1. A method of interconnecting nanoparticles at low temperature, the method comprising the steps of: providing a solution comprising a polymeric linking agent having a backbone structure which includes the formula -[A-O--].sub.m- and a solvent; wherein A is a metal and m is an integer greater than zero; and contacting a plurality of metal oxide nanoparticles with the solution at a temperature below about C. to interconnect at least a portion of the plurality of metal oxide nanoparticles.

Tuesday, August 22, 2006

US Patent 7094361 - Low Attenuation Optically Transparent Nanocomposites

Attenuation is a critical parameter for optical fiber construction. For long distance transmission greater attenuation requires a larger number of repeaters which greatly increases the expense of the transmission system. High purity silica glass is used in most modern fiber optics to achieve attenuation as low as 0.2 dB/km but research is ongoing to find alternative materials without the brittleness or difficulty in fabrication of high purity silica fibers. This patent is based on the discovery that for dispersed particles of a size of 10-1000 nm in a polymer matrix light is scattered in proportion to the sixth power of the particle diameter. This means that a reduction in particle diameter of ten will lead to reduction in scattering by a factor of a million. Claim 1 reads:

1. An optically transparent composite material comprising solid solution inorganic nanoparticles dispersed in a host matrix inert thereto, wherein said nanoparticles are doped with one or more active ions at a level up to about 60 mole% and consist of particles having a dispersed particle size between about 1 and about 100 nm and said composite material with said nanoparticles dispersed therein has an attenuation of less than 10 dB/cm and is optically transparent to wavelengths at which excitation, fluorescence, or luminescence of said active ions occur.

Monday, August 21, 2006

US Patent 7092287 - SiN Nanodot Memory

The use of nanodots as charge storage elements is a proposed technique to overcome the problems of charge retention in nanoscale floating gate memory devices. Si has been used to form such nanodots but is subject to oxidation. This patent proposes using SiN nanodots and fabricating the nanodots by exposing silicon nanodots to nitrogen containing gas. Claims 1,17,23, and 28 are representative.

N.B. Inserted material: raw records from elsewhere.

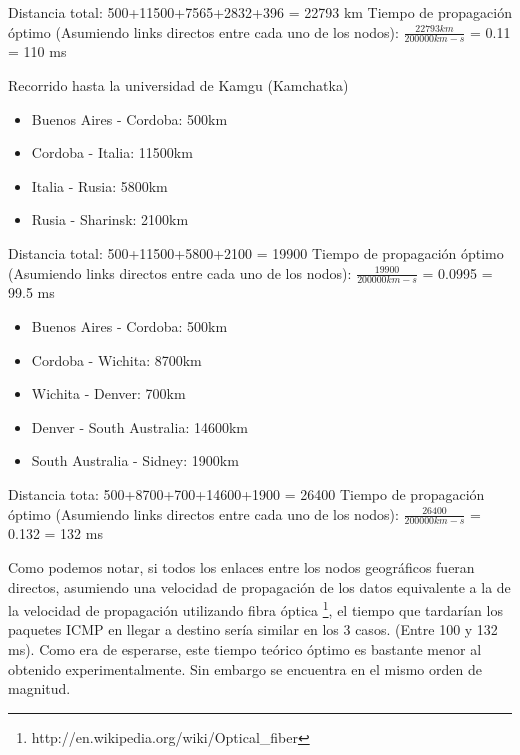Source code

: Distancia total: 500+11500+7565+2832+396 = 22793 km
Tiempo de propagación óptimo (Asumiendo links directos entre cada uno de los nodos):
$\frac{22793km}{200000km-s}$ = 0.11 = 110 ms


Recorrido hasta la universidad de Kamgu (Kamchatka)

\begin{itemize}
	\item Buenos Aires - Cordoba: 500km
	\item Cordoba - Italia: 11500km
	\item Italia - Rusia: 5800km
	\item Rusia - Sharinsk:  2100km
\end{itemize}

Distancia total: 500+11500+5800+2100 = 19900
Tiempo de propagación óptimo (Asumiendo links directos entre cada uno de los nodos):
$\frac{19900}{200000km-s}$ = 0.0995 = 99.5 ms


\begin{itemize}
	\item Buenos Aires - Cordoba: 500km
	\item Cordoba - Wichita: 8700km
	\item Wichita - Denver: 700km
	\item Denver - South Australia: 14600km
	\item South Australia - Sidney:  1900km
\end{itemize}

Distancia tota: 500+8700+700+14600+1900 = 26400
Tiempo de propagación óptimo (Asumiendo links directos entre cada uno de los nodos):
$\frac{26400}{200000km-s}$ = 0.132 = 132 ms

Como podemos notar, si todos los enlaces entre los nodos geográficos fueran directos,
asumiendo una velocidad de propagación de los datos equivalente a la de la velocidad
de propagación utilizando fibra óptica \footnote{http://en.wikipedia.org/wiki/Optical\_fiber}, el tiempo que tardarían los paquetes ICMP en llegar a destino sería similar en los 3 casos. (Entre 100 y 132 ms). Como era de esperarse, este tiempo teórico óptimo es bastante menor al obtenido experimentalmente. Sin embargo se encuentra en el mismo orden de magnitud.


















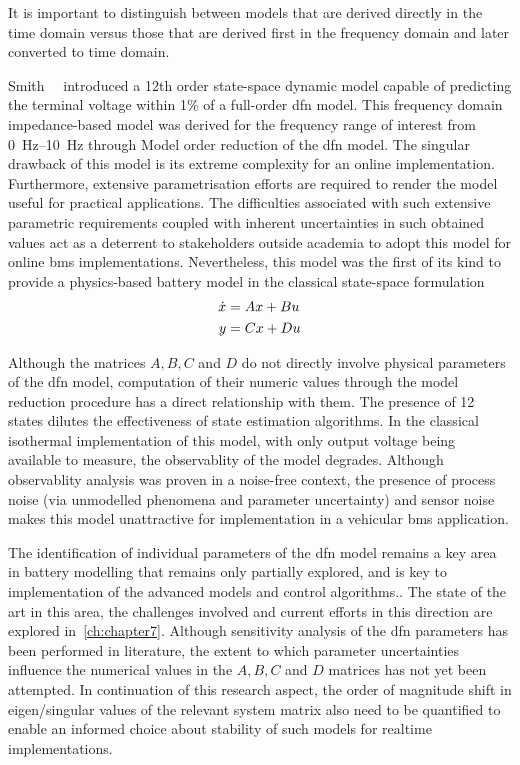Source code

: It is important to distinguish between models that are derived directly in the time domain versus those that are derived
first in the frequency domain and later converted to time domain.

Smith~\etal{}~\cite{Smith2007} introduced a 12th order state-space dynamic model capable of predicting the terminal
voltage within 1\% of a full-order \gls{dfn} model. This frequency domain impedance-based model was derived for the
frequency range of interest from \SIrange{0}{10}{\hertz} through Model order reduction of the \gls{dfn} model. The
singular drawback of this model is its extreme complexity for an online implementation. Furthermore, extensive
parametrisation efforts are required  to
render the model useful for practical applications. The difficulties associated with such extensive parametric
requirements coupled with inherent uncertainties in such obtained values act as a deterrent to stakeholders outside
academia to adopt this model for online \gls{bms} implementations. Nevertheless, this model was the first of its kind to
provide a physics-based battery model in the classical state-space formulation
\begin{align}
    \dot{x} &= Ax + Bu \\\notag
    y &= Cx + Du
\end{align}

Although the matrices $A, B, C$ and $D$ do not directly involve physical parameters of the \gls{dfn} model, computation
of their numeric values through the model reduction procedure has a direct relationship with them. The presence of 12
states dilutes the effectiveness of state estimation algorithms. In the classical isothermal implementation of this
model, with only output voltage being available to measure, the observablity of the model degrades. Although
observablity analysis was proven in a noise-free context, the presence of process noise (via unmodelled phenomena and
parameter uncertainty) and sensor noise makes this model unattractive for implementation in a vehicular \gls{bms}
application.

The identification of individual parameters of the \gls{dfn} model remains a key area in battery modelling that remains
only partially explored, and is key to implementation of the advanced models and control algorithms.. The state of the art in this area, the challenges involved and current efforts in
this direction are explored in~\cref{ch:chapter7}. Although sensitivity analysis of the \gls{dfn} parameters has been
performed in literature,  the extent to which parameter uncertainties influence the numerical values
in the $A, B, C$ and $D$ matrices has not yet been attempted. In continuation of this research aspect, the order of
magnitude shift in eigen/singular values of the relevant system matrix also need to be quantified to enable an informed
choice about stability of such models for realtime implementations.

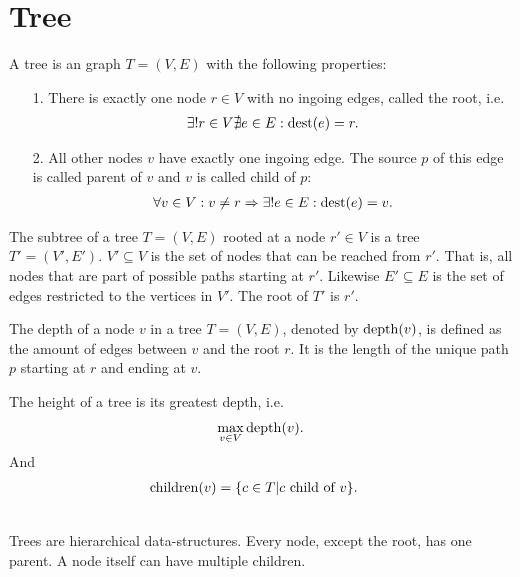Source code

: \section{Tree}
	\begin{mydef}\label{tree}
		A \textnormal{tree} is an graph $T = (V, E)$ with the following properties:
		\begin{itemize}
			\item[1.] There is exactly one node $r \in V$ with no ingoing edges, called the \textnormal{root}, i.e.
				\begin{align*}
					\exists! r \in V \nexists e \in E : \operatorname{dest}(e) = r.
				\end{align*}
			\item[2.] All other nodes $v$ have exactly one ingoing edge. The source $p$ of this edge is called \textnormal{parent} of $v$ and
				$v$ is called \textnormal{child} of $p$:
				\begin{align*}
					\forall v \in V : v \neq r \Rightarrow \exists! e \in E : \operatorname{dest}(e) = v.
				\end{align*}
		\end{itemize}
	\end{mydef}
	\begin{mydef}\label{subTree}
		The \textnormal{subtree} of a tree $T = (V, E)$ rooted at a node $r' \in V$ is a tree $T' = (V', E')$. $V' \subseteq V$ is the set
		of nodes that can be reached from $r'$. That is, all nodes that are part of possible paths starting at $r'$.
		Likewise $E' \subseteq E$ is the set of edges restricted to the vertices in $V'$. The root of $T'$ is $r'$.
	\end{mydef}
	\begin{mydef}\label{treeDepth}
		The \textnormal{depth} of a node $v$ in a tree $T = (V, E)$, denoted by $\operatorname{depth}(v)$, is defined as the amount of
		edges between $v$ and the root $r$. It is the length of the unique path $p$ starting at $r$ and ending at $v$.
		
		The \textnormal{height} of a tree is its greatest depth, i.e.
		\begin{align*}
			\max_{v \in V} \operatorname{depth}(v).
		\end{align*}
		And
		\begin{align*}
			\operatorname{children}(v)	&= \{c \in T | c \text{ child of } v\}.
		\end{align*}
	\end{mydef}\quad\\
	Trees are hierarchical data-structures. Every node, except the root, has one parent. A node itself can have multiple children.
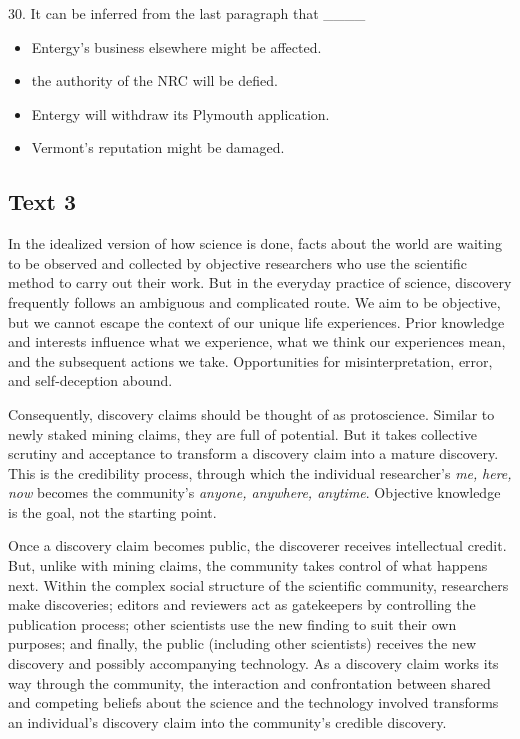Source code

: \documentclass[UTF8,11pt]{ctexart}
\begin{document}
30. It can be inferred from the last paragraph that \_\_\_\_


\begin{itemize}[leftmargin=2em,itemsep=.2em,topsep=.4em]\item[A.] Entergy’s business elsewhere might be affected.
\item[B.] the authority of the NRC will be defied.
\item[C.] Entergy will withdraw its Plymouth application.
\item[D.] Vermont’s reputation might be damaged.
\end{itemize}

\subsection*{\textbf{Text 3}}


In the idealized version of how science is done, facts about the world are waiting to be observed and collected by objective researchers who use the scientific method to carry out their work. But in the everyday practice of science, discovery frequently follows an ambiguous and complicated route. We aim to be objective, but we cannot escape the context of our unique life experiences. Prior knowledge and interests influence what we experience, what we think our experiences mean, and the subsequent actions we take. Opportunities for misinterpretation, error, and self-deception abound.


Consequently, discovery claims should be thought of as protoscience. Similar to newly staked mining claims, they are full of potential. But it takes collective scrutiny and acceptance to transform a discovery claim into a mature discovery. This is the credibility process, through which the individual researcher’s \textit{me,} \textit{here,} \textit{now} becomes the community’s \textit{anyone, anywhere, anytime}. Objective knowledge is the goal, not the starting point.


Once a discovery claim becomes public, the discoverer receives intellectual credit. But, unlike with mining claims, the community takes control of what happens next. Within the complex social structure of the scientific community, researchers make discoveries; editors and reviewers act as gatekeepers by controlling the publication process; other scientists use the new finding to suit their own purposes; and finally, the public (including other scientists) receives the new discovery and possibly accompanying technology. As a discovery claim works its way through the community, the interaction and confrontation between shared and competing beliefs about the science and the technology involved transforms an individual’s discovery claim into the community’s credible discovery.
\end{document}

1. A method for the formation of silicon nitride nanodots on a semiconductor substrate, the method comprising the steps of: forming silicon nanodots on the semiconductor substrate; and nitriding the silicon nanodots by exposing the silicon nanodots to a nitrogen containing gas.

17. A method for forming a memory device, comprising: depositing a discontinuous silicon layer on a substrate; and nitriding the discontinuous silicon layer.

23. A non-volatile memory device comprising: a semiconductor substrate; a plurality of silicon nitride nanodots across an area of the substrate, the silicon nitride nanodots having an average size between about 1 nm and 100 nm and covering between about 10% and 50% of the area of the substrate.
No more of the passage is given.